Thank you for sharing your substitutions. I’m glad you enjoyed it!
This is a great recipe!!! I added a little extra peanut butter and some heavy cream to combine everything!!!! EVERYONE loved it!?! THANK YOU!!!
We are so glad that you like it. I love the additions that you made to it.
Made several changes but this was a good starting point. We used smoked pork belly as the protein, sweet instead of white potatoes, and cayenne for heat. Delicious!
I cooked this last week, made no additions, and am cooking this again… delicious recipe and have shared this with my friends
So glad you love it. It’s one of our favorite recipes!
Was excellent. Second time I made it I used shrimp instead of chicken.
I love the addition of shrimp.
This was really yummy.
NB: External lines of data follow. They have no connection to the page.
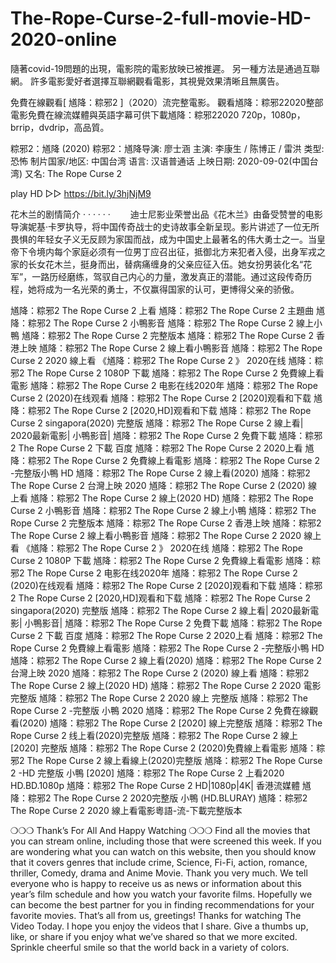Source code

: # The-Rope-Curse-2-full-movie-HD-2020-online

隨著covid-19問題的出現，電影院的電影放映已被推遲。 另一種方法是通過互聯網。 許多電影愛好者選擇互聯網觀看電影，其視覺效果清晰且無廣告。

免費在線觀看[ 馗降：粽邪2 ]（2020）流完整電影。 觀看馗降：粽邪22020整部電影免費在線流媒體與英語字幕可供下載馗降：粽邪22020 720p，1080p，brrip，dvdrip，高品質。


粽邪2：馗降 (2020)
粽邪2：馗降导演: 廖士涵
主演: 李康生 / 陈博正 / 雷洪
类型: 恐怖
制片国家/地区: 中国台湾
语言: 汉语普通话
上映日期: 2020-09-02(中国台湾)
又名: The Rope Curse 2

play HD ▷▷ https://bit.ly/3hjNjM9

花木兰的剧情简介 · · · · · ·
　　迪士尼影业荣誉出品《花木兰》由备受赞誉的电影导演妮基·卡罗执导，将中国传奇战士的史诗故事全新呈现。影片讲述了一位无所畏惧的年轻女子义无反顾为家国而战，成为中国史上最著名的伟大勇士之一。当皇帝下令境内每个家庭必须有一位男丁应召出征，抵御北方来犯者入侵，出身军戎之家的长女花木兰，挺身而出，替病痛缠身的父亲应征入伍。她女扮男装化名“花军”，一路历经磨练，驾驭自己内心的力量，激发真正的潜能。通过这段传奇历程，她将成为一名光荣的勇士，不仅赢得国家的认可，更博得父亲的骄傲。



馗降：粽邪2 The Rope Curse 2 上看
馗降：粽邪2 The Rope Curse 2 主題曲
馗降：粽邪2 The Rope Curse 2 小鴨影音
馗降：粽邪2 The Rope Curse 2 線上小鴨
馗降：粽邪2 The Rope Curse 2 完整版本
馗降：粽邪2 The Rope Curse 2 香港上映
馗降：粽邪2 The Rope Curse 2 線上看小鴨影音
馗降：粽邪2 The Rope Curse 2 2020 線上看
《馗降：粽邪2 The Rope Curse 2 》 2020在线
馗降：粽邪2 The Rope Curse 2 1080P 下載
馗降：粽邪2 The Rope Curse 2 免費線上看電影
馗降：粽邪2 The Rope Curse 2 电影在线2020年
馗降：粽邪2 The Rope Curse 2 (2020)在线观看
馗降：粽邪2 The Rope Curse 2 [2020]观看和下载
馗降：粽邪2 The Rope Curse 2 [2020,HD]观看和下载
馗降：粽邪2 The Rope Curse 2 singapora(2020) 完整版
馗降：粽邪2 The Rope Curse 2 線上看| 2020最新電影| 小鴨影音|
馗降：粽邪2 The Rope Curse 2 免費下載
馗降：粽邪2 The Rope Curse 2 下載 百度
馗降：粽邪2 The Rope Curse 2 2020上看
馗降：粽邪2 The Rope Curse 2 免費線上看電影
馗降：粽邪2 The Rope Curse 2 -完整版小鴨 HD
馗降：粽邪2 The Rope Curse 2 線上看(2020)
馗降：粽邪2 The Rope Curse 2 台灣上映 2020
馗降：粽邪2 The Rope Curse 2 (2020) 線上看
馗降：粽邪2 The Rope Curse 2 線上(2020 HD)
馗降：粽邪2 The Rope Curse 2 小鴨影音
馗降：粽邪2 The Rope Curse 2 線上小鴨
馗降：粽邪2 The Rope Curse 2 完整版本
馗降：粽邪2 The Rope Curse 2 香港上映
馗降：粽邪2 The Rope Curse 2 線上看小鴨影音
馗降：粽邪2 The Rope Curse 2 2020 線上看
《馗降：粽邪2 The Rope Curse 2 》 2020在线
馗降：粽邪2 The Rope Curse 2 1080P 下載
馗降：粽邪2 The Rope Curse 2 免費線上看電影
馗降：粽邪2 The Rope Curse 2 电影在线2020年
馗降：粽邪2 The Rope Curse 2 (2020)在线观看
馗降：粽邪2 The Rope Curse 2 [2020]观看和下载
馗降：粽邪2 The Rope Curse 2 [2020,HD]观看和下载
馗降：粽邪2 The Rope Curse 2 singapora(2020) 完整版
馗降：粽邪2 The Rope Curse 2 線上看| 2020最新電影| 小鴨影音|
馗降：粽邪2 The Rope Curse 2 免費下載
馗降：粽邪2 The Rope Curse 2 下載 百度
馗降：粽邪2 The Rope Curse 2 2020上看
馗降：粽邪2 The Rope Curse 2 免費線上看電影
馗降：粽邪2 The Rope Curse 2 -完整版小鴨 HD
馗降：粽邪2 The Rope Curse 2 線上看(2020)
馗降：粽邪2 The Rope Curse 2 台灣上映 2020
馗降：粽邪2 The Rope Curse 2 (2020) 線上看
馗降：粽邪2 The Rope Curse 2 線上(2020 HD)
馗降：粽邪2 The Rope Curse 2 2020 電影完整版
馗降：粽邪2 The Rope Curse 2 2020 線上 完整版
馗降：粽邪2 The Rope Curse 2 -完整版 小鴨 2020
馗降：粽邪2 The Rope Curse 2 免費在線觀看(2020)
馗降：粽邪2 The Rope Curse 2 [2020] 線上完整版
馗降：粽邪2 The Rope Curse 2 线上看(2020)完整版
馗降：粽邪2 The Rope Curse 2 線上 [2020] 完整版
馗降：粽邪2 The Rope Curse 2 (2020)免費線上看電影
馗降：粽邪2 The Rope Curse 2 線上看線上(2020)完整版
馗降：粽邪2 The Rope Curse 2 -HD 完整版 小鴨 [2020]
馗降：粽邪2 The Rope Curse 2 上看2020 HD.BD.1080p
馗降：粽邪2 The Rope Curse 2 HD|1080p|4K| 香港流媒體
馗降：粽邪2 The Rope Curse 2 2020完整版 小鴨 (HD.BLURAY)
馗降：粽邪2 The Rope Curse 2 2020 線上看電影粵語-流-下載完整版本

❍❍❍ Thank’s For All And Happy Watching ❍❍❍
Find all the movies that you can stream online, including those that were screened this week. If you are wondering what you can watch on this website, then you should know that it covers genres that include crime, Science, Fi-Fi, action, romance, thriller, Comedy, drama and Anime Movie.
Thank you very much. We tell everyone who is happy to receive us as news or information about this year’s film schedule and how you watch your favorite films. Hopefully we can become the best partner for you in finding recommendations for your favorite movies. That’s all from us, greetings!
Thanks for watching The Video Today.
I hope you enjoy the videos that I share. Give a thumbs up, like, or share if you enjoy what we’ve shared so that we more excited.
Sprinkle cheerful smile so that the world back in a variety of colors.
I did not have any carrots so we used broccoli and I cut up a yellow pepper that I had on hand. We did not add the sugar as did not wanted to taste sweet but it was very good and will make it again thank you for the recipe
So glad you liked it. Thank you for sharing.
can’t wait to try this recipe but wondering what size can of coconut milk? Unsweetened coconut milk??
I use unsweetened coconut milk and the size of the can is 13.5 oz.
Great recipe. My sauce separates after adding the peanut butter, sugar, etc – I’m not sure if it’s meant to do that?
I continue whisking ingredients until it becomes smooth and creamy.
Excellent recipe , with clear instruction. The end result was very enjoyable. Added a little Thai fish sauce ( Nam Pla ) adding a slightly extra layer .
So glad you loved the curry, thank you for sharing.